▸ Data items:
BEGIN

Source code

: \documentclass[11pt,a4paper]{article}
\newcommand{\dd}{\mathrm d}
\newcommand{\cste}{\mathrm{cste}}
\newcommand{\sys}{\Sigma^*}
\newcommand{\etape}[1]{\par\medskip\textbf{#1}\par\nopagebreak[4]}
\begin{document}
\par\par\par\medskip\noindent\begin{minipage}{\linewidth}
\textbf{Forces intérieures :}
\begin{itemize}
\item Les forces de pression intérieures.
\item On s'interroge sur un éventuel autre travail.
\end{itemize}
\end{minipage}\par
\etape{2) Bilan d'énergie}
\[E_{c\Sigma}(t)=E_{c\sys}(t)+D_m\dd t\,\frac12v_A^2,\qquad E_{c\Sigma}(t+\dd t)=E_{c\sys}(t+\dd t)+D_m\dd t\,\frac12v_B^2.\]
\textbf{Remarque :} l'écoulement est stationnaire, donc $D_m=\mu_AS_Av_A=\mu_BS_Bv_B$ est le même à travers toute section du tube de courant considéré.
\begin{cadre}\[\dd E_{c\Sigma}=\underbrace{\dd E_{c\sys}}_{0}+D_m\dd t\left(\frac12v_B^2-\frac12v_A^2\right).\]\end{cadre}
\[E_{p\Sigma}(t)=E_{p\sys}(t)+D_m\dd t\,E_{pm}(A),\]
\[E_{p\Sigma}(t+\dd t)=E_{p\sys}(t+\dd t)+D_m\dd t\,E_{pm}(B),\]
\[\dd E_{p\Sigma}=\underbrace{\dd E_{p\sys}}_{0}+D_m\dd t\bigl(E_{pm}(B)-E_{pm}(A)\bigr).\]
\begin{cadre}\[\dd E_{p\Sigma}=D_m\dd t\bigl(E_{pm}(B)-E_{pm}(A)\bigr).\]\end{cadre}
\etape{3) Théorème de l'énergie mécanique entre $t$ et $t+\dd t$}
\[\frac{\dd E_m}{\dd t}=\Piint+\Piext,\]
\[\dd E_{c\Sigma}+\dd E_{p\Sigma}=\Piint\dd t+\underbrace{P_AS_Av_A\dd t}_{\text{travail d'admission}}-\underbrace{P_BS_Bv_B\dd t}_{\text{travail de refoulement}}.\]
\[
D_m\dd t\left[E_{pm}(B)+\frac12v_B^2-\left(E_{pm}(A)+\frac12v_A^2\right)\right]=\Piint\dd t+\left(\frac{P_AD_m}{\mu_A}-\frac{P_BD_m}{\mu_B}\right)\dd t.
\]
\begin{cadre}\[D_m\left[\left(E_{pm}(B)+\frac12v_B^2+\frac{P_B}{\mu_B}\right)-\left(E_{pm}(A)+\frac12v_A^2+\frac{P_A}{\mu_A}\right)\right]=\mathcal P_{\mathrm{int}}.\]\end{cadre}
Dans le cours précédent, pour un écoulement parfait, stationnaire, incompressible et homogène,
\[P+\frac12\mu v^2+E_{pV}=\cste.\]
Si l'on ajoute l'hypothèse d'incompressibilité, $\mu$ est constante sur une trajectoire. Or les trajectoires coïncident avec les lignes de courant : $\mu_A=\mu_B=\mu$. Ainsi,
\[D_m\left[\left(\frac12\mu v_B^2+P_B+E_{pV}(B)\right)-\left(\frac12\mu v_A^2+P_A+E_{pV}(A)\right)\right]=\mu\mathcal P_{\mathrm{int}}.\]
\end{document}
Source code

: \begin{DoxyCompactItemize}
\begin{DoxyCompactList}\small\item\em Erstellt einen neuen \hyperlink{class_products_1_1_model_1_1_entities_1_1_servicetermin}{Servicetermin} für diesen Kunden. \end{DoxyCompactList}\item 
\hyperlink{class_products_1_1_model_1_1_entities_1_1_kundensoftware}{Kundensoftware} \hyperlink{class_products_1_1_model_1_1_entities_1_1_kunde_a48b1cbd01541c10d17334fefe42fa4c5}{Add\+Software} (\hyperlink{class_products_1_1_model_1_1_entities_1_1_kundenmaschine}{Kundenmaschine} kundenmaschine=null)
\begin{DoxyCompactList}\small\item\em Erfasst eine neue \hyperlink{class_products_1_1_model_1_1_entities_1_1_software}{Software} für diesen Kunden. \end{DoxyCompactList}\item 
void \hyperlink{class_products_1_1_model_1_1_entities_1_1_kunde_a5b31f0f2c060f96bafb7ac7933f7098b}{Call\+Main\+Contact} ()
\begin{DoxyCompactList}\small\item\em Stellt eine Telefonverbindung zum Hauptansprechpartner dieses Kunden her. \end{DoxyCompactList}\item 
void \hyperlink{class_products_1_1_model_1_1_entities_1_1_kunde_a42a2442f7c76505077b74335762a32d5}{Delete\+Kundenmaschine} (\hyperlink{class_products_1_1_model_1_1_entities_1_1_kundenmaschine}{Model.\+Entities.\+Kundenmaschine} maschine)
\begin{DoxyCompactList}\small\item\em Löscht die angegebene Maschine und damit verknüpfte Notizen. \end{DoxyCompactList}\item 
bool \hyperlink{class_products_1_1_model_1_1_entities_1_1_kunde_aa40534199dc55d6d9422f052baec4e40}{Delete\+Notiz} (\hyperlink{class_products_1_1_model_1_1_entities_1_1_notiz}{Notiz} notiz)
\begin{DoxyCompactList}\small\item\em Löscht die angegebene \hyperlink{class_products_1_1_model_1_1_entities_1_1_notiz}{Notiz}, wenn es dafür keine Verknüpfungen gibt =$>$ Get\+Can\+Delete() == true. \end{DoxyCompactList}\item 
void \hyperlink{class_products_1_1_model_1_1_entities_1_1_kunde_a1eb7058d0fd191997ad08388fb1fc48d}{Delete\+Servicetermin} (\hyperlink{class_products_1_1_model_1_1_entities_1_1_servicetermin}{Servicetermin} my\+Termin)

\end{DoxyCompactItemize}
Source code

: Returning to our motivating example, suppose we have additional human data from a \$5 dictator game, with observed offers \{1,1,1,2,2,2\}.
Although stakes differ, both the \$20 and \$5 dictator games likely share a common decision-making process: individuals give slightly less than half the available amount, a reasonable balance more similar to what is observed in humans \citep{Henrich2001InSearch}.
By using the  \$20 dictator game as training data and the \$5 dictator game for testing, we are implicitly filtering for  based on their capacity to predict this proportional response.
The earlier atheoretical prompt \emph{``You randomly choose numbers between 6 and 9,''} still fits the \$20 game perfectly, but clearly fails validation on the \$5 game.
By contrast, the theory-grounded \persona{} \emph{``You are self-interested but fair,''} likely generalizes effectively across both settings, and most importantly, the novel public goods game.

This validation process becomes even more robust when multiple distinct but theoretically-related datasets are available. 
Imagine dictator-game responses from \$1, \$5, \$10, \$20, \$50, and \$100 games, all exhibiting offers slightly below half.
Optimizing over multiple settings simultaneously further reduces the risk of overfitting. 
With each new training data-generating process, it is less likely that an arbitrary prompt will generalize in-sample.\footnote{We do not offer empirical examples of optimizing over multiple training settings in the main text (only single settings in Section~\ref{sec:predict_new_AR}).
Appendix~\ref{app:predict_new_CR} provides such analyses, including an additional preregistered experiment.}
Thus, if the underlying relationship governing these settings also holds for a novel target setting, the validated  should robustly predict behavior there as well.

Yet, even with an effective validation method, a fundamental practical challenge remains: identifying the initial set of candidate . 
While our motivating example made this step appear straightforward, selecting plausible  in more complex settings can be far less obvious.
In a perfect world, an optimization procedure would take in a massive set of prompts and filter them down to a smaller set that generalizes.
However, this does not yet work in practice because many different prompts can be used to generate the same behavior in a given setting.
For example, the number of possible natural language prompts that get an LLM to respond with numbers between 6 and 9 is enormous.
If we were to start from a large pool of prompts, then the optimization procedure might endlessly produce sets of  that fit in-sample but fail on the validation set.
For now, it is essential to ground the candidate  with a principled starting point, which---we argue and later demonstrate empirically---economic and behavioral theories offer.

END

▸ TASK GOAL:
Lines above that have "bigl": copy each of them.

▸ REPLY TO THE EXERCISE:
\[\dd E_{p\Sigma}=\underbrace{\dd E_{p\sys}}_{0}+D_m\dd t\bigl(E_{pm}(B)-E_{pm}(A)\bigr).\]
\begin{cadre}\[\dd E_{p\Sigma}=D_m\dd t\bigl(E_{pm}(B)-E_{pm}(A)\bigr).\]\end{cadre}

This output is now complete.